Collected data
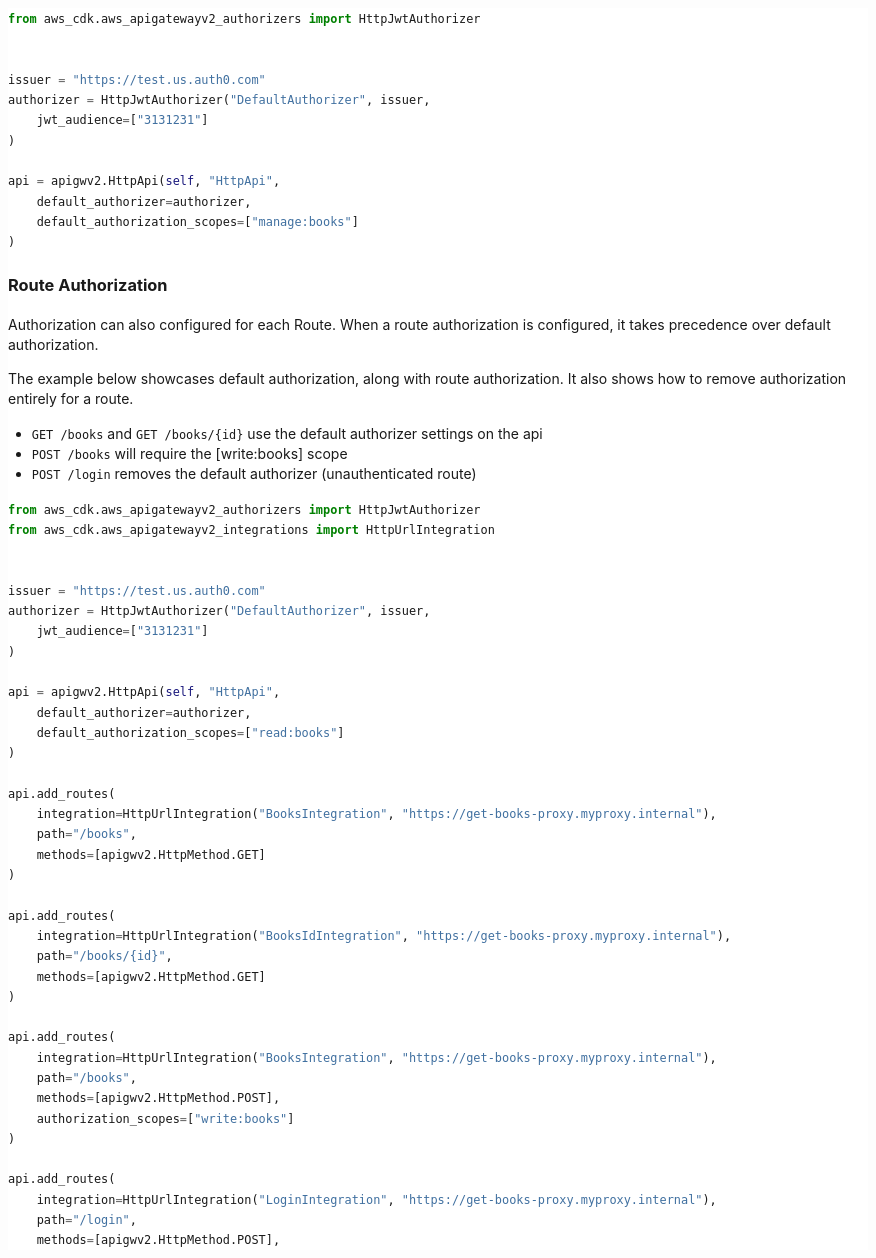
 ```python
from aws_cdk.aws_apigatewayv2_authorizers import HttpJwtAuthorizer


issuer = "https://test.us.auth0.com"
authorizer = HttpJwtAuthorizer("DefaultAuthorizer", issuer,
    jwt_audience=["3131231"]
)

api = apigwv2.HttpApi(self, "HttpApi",
    default_authorizer=authorizer,
    default_authorization_scopes=["manage:books"]
)
```

### Route Authorization

Authorization can also configured for each Route. When a route authorization is configured, it takes precedence over default authorization.

The example below showcases default authorization, along with route authorization. It also shows how to remove authorization entirely for a route.

* `GET /books` and `GET /books/{id}` use the default authorizer settings on the api
* `POST /books` will require the [write:books] scope
* `POST /login` removes the default authorizer (unauthenticated route)

```python
from aws_cdk.aws_apigatewayv2_authorizers import HttpJwtAuthorizer
from aws_cdk.aws_apigatewayv2_integrations import HttpUrlIntegration


issuer = "https://test.us.auth0.com"
authorizer = HttpJwtAuthorizer("DefaultAuthorizer", issuer,
    jwt_audience=["3131231"]
)

api = apigwv2.HttpApi(self, "HttpApi",
    default_authorizer=authorizer,
    default_authorization_scopes=["read:books"]
)

api.add_routes(
    integration=HttpUrlIntegration("BooksIntegration", "https://get-books-proxy.myproxy.internal"),
    path="/books",
    methods=[apigwv2.HttpMethod.GET]
)

api.add_routes(
    integration=HttpUrlIntegration("BooksIdIntegration", "https://get-books-proxy.myproxy.internal"),
    path="/books/{id}",
    methods=[apigwv2.HttpMethod.GET]
)

api.add_routes(
    integration=HttpUrlIntegration("BooksIntegration", "https://get-books-proxy.myproxy.internal"),
    path="/books",
    methods=[apigwv2.HttpMethod.POST],
    authorization_scopes=["write:books"]
)

api.add_routes(
    integration=HttpUrlIntegration("LoginIntegration", "https://get-books-proxy.myproxy.internal"),
    path="/login",
    methods=[apigwv2.HttpMethod.POST],
```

- **Brief**:
The response has to be an exact copy of all the data, pictures excluded.

- **Answer to the exercise**:
 ```python
from aws_cdk.aws_apigatewayv2_authorizers import HttpJwtAuthorizer


issuer = "https://test.us.auth0.com"
authorizer = HttpJwtAuthorizer("DefaultAuthorizer", issuer,
    jwt_audience=["3131231"]
)

api = apigwv2.HttpApi(self, "HttpApi",
    default_authorizer=authorizer,
    default_authorization_scopes=["manage:books"]
)
```

### Route Authorization

Authorization can also configured for each Route. When a route authorization is configured, it takes precedence over default authorization.

The example below showcases default authorization, along with route authorization. It also shows how to remove authorization entirely for a route.

* `GET /books` and `GET /books/{id}` use the default authorizer settings on the api
* `POST /books` will require the [write:books] scope
* `POST /login` removes the default authorizer (unauthenticated route)

```python
from aws_cdk.aws_apigatewayv2_authorizers import HttpJwtAuthorizer
from aws_cdk.aws_apigatewayv2_integrations import HttpUrlIntegration


issuer = "https://test.us.auth0.com"
authorizer = HttpJwtAuthorizer("DefaultAuthorizer", issuer,
    jwt_audience=["3131231"]
)

api = apigwv2.HttpApi(self, "HttpApi",
    default_authorizer=authorizer,
    default_authorization_scopes=["read:books"]
)

api.add_routes(
    integration=HttpUrlIntegration("BooksIntegration", "https://get-books-proxy.myproxy.internal"),
    path="/books",
    methods=[apigwv2.HttpMethod.GET]
)

api.add_routes(
    integration=HttpUrlIntegration("BooksIdIntegration", "https://get-books-proxy.myproxy.internal"),
    path="/books/{id}",
    methods=[apigwv2.HttpMethod.GET]
)

api.add_routes(
    integration=HttpUrlIntegration("BooksIntegration", "https://get-books-proxy.myproxy.internal"),
    path="/books",
    methods=[apigwv2.HttpMethod.POST],
    authorization_scopes=["write:books"]
)

api.add_routes(
    integration=HttpUrlIntegration("LoginIntegration", "https://get-books-proxy.myproxy.internal"),
    path="/login",
    methods=[apigwv2.HttpMethod.POST],
```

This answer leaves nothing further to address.